Given data START

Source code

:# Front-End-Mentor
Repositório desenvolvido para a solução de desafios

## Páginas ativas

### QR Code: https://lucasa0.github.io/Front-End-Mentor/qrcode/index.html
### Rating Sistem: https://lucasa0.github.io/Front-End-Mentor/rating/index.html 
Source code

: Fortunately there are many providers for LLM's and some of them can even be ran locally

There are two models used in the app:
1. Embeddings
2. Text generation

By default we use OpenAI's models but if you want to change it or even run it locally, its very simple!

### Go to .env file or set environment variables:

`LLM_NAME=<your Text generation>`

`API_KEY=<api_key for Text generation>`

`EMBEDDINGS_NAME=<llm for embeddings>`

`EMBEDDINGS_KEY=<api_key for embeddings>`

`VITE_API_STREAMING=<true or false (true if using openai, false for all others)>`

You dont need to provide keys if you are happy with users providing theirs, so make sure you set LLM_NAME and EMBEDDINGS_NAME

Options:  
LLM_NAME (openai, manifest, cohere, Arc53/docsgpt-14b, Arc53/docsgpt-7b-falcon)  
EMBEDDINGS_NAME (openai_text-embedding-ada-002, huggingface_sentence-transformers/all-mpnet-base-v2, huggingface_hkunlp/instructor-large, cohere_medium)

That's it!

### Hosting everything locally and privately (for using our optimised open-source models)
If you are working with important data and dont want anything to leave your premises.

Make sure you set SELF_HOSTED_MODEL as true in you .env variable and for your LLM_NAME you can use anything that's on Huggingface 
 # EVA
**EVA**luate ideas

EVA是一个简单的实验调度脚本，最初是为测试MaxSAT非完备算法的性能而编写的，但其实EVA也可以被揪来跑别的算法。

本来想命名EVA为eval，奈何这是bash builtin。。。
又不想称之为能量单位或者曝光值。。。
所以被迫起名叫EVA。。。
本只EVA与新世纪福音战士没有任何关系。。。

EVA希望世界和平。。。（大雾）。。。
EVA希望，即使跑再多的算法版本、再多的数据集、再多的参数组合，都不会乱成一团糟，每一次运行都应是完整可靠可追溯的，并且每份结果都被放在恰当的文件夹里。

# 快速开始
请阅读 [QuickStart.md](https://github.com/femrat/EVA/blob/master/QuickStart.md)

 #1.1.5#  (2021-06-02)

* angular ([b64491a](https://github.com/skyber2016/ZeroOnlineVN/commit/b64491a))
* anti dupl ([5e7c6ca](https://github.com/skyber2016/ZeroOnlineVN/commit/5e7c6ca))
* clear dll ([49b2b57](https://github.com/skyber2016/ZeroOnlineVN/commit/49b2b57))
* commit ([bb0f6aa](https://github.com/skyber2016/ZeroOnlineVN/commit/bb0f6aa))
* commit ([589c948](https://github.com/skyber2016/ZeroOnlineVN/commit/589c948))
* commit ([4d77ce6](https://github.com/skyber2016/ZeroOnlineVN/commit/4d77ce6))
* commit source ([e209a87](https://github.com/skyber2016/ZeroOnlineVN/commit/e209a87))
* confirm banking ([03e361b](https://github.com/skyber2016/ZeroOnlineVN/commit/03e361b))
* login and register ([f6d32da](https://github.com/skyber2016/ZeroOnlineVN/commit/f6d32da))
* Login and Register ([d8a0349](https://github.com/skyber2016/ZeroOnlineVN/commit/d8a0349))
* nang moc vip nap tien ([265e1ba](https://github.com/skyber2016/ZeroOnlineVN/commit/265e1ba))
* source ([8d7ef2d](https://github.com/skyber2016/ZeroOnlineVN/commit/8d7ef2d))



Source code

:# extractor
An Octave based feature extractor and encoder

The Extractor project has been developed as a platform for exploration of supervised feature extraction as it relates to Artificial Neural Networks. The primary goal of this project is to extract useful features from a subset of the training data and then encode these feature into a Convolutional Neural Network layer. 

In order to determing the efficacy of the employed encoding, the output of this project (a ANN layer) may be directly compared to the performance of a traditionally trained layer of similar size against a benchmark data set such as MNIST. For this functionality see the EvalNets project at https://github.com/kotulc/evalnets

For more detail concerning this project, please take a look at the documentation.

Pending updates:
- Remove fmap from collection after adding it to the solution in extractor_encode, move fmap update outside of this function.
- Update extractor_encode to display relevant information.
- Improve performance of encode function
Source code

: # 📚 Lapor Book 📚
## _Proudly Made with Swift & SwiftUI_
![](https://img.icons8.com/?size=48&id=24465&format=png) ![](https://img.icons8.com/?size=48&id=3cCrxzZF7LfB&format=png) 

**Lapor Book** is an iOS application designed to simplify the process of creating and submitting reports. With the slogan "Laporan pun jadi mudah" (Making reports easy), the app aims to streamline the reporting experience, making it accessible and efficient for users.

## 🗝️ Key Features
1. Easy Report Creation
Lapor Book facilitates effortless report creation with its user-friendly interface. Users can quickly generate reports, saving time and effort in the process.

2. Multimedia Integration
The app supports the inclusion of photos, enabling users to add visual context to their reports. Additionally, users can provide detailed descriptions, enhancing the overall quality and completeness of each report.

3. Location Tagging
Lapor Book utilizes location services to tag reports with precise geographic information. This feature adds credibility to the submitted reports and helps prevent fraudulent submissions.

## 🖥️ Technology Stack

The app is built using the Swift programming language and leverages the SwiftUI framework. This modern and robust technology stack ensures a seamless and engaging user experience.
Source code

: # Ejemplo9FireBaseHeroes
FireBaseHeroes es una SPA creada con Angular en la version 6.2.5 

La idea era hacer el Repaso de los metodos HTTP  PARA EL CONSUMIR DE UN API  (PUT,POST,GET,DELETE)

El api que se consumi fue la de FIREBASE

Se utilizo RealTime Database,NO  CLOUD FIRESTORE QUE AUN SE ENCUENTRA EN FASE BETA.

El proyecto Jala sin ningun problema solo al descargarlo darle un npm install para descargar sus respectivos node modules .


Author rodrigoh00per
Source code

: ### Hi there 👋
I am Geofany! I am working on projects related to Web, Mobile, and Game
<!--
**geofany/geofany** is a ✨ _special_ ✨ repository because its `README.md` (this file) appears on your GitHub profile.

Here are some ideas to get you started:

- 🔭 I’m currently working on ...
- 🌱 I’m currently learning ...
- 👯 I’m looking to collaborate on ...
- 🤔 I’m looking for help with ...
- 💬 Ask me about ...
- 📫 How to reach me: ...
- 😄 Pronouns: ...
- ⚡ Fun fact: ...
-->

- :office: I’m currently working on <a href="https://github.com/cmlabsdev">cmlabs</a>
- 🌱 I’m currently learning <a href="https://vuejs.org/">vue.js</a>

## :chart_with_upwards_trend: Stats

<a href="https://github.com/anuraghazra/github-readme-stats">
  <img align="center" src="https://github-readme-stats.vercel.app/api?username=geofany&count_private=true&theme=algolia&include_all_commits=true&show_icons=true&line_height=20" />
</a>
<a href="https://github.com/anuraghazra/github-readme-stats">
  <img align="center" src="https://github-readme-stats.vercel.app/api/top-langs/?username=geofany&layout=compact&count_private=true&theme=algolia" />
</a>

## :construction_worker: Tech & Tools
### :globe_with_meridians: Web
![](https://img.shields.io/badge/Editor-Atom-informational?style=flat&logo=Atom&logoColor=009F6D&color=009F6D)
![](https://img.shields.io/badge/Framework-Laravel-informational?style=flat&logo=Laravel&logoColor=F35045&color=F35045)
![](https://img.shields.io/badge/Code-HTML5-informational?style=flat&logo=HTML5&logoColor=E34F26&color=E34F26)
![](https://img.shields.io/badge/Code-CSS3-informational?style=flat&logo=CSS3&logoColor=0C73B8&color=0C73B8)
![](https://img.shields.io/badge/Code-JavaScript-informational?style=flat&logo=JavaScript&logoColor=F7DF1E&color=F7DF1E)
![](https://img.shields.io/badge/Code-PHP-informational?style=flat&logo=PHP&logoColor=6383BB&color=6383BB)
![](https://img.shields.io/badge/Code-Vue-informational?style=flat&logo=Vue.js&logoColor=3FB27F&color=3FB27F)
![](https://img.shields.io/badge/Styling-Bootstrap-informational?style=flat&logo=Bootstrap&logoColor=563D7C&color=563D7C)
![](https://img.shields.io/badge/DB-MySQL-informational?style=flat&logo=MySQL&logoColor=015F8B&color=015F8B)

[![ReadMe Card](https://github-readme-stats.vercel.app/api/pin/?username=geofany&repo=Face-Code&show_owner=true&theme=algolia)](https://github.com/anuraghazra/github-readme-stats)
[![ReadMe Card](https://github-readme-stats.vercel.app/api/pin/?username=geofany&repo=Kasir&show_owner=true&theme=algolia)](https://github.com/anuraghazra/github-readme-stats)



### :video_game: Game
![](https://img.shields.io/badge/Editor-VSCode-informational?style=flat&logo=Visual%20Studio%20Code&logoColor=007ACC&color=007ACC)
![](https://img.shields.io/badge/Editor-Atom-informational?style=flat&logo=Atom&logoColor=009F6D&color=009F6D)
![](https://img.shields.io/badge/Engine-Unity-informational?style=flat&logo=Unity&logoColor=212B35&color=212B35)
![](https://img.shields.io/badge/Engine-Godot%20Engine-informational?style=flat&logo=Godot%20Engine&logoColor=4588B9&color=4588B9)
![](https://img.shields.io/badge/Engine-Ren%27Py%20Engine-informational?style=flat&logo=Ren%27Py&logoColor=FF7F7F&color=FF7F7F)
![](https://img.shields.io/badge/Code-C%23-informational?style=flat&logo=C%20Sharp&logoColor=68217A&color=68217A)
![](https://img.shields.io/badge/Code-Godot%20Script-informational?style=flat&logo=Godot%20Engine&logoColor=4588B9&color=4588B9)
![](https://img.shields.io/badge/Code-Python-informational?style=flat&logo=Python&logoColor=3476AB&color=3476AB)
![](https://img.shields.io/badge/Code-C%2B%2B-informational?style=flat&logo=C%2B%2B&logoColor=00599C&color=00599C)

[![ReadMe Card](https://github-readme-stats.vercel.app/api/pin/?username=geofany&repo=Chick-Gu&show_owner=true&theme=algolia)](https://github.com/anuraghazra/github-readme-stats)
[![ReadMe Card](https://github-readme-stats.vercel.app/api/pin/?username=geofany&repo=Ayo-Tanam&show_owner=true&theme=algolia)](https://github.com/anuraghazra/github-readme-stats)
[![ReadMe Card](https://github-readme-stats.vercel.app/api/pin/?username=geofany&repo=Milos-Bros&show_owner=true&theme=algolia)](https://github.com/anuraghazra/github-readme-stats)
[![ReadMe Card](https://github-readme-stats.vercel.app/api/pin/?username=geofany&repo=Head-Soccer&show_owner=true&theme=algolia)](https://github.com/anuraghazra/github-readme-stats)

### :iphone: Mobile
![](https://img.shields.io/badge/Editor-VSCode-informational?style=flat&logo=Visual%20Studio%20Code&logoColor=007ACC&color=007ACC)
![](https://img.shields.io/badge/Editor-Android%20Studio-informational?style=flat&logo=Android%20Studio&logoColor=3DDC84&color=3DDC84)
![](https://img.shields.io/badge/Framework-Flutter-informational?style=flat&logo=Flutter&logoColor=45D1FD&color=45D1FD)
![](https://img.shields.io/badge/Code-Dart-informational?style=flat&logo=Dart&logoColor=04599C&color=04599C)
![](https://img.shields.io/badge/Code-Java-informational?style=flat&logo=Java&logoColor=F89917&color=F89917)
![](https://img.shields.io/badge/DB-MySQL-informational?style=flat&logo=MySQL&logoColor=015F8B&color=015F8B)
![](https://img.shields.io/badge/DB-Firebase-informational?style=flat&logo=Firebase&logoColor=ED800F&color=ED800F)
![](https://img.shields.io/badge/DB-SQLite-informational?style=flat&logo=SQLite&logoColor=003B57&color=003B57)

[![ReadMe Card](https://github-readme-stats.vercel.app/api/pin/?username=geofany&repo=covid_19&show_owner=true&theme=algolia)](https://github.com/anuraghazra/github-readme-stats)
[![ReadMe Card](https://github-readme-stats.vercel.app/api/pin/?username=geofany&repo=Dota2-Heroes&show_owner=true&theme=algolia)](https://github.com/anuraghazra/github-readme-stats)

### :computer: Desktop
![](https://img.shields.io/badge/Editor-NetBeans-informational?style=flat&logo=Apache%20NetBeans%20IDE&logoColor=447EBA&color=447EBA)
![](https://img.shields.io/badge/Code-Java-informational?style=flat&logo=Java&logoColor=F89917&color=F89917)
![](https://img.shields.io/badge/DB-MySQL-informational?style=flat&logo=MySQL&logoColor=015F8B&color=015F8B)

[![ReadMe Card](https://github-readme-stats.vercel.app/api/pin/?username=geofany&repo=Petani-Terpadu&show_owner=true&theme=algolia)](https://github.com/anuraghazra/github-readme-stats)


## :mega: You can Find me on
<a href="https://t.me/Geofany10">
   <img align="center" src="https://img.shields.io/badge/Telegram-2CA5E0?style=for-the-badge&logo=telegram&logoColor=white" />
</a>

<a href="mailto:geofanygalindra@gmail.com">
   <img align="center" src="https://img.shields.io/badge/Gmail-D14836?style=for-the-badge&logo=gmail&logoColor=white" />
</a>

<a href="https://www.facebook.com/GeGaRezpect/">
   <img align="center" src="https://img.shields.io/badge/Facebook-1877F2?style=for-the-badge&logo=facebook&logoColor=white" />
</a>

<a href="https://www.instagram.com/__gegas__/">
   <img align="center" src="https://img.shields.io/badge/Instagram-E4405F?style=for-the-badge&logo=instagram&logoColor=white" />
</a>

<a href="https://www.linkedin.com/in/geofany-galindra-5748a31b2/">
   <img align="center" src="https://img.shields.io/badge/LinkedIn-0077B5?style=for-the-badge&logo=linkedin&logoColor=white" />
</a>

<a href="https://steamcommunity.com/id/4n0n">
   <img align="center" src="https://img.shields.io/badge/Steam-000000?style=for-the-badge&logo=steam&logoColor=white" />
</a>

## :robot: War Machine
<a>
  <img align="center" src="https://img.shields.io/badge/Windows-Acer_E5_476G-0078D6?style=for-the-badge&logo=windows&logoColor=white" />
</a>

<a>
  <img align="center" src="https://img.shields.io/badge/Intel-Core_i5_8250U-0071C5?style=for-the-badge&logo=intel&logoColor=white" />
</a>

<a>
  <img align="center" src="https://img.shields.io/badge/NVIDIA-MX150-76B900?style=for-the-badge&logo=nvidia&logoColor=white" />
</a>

Given data END

Work instruction. The lines above that include "generation" should each be listed.

Task result.
2. Text generation
`LLM_NAME=<your Text generation>`
`API_KEY=<api_key for Text generation>`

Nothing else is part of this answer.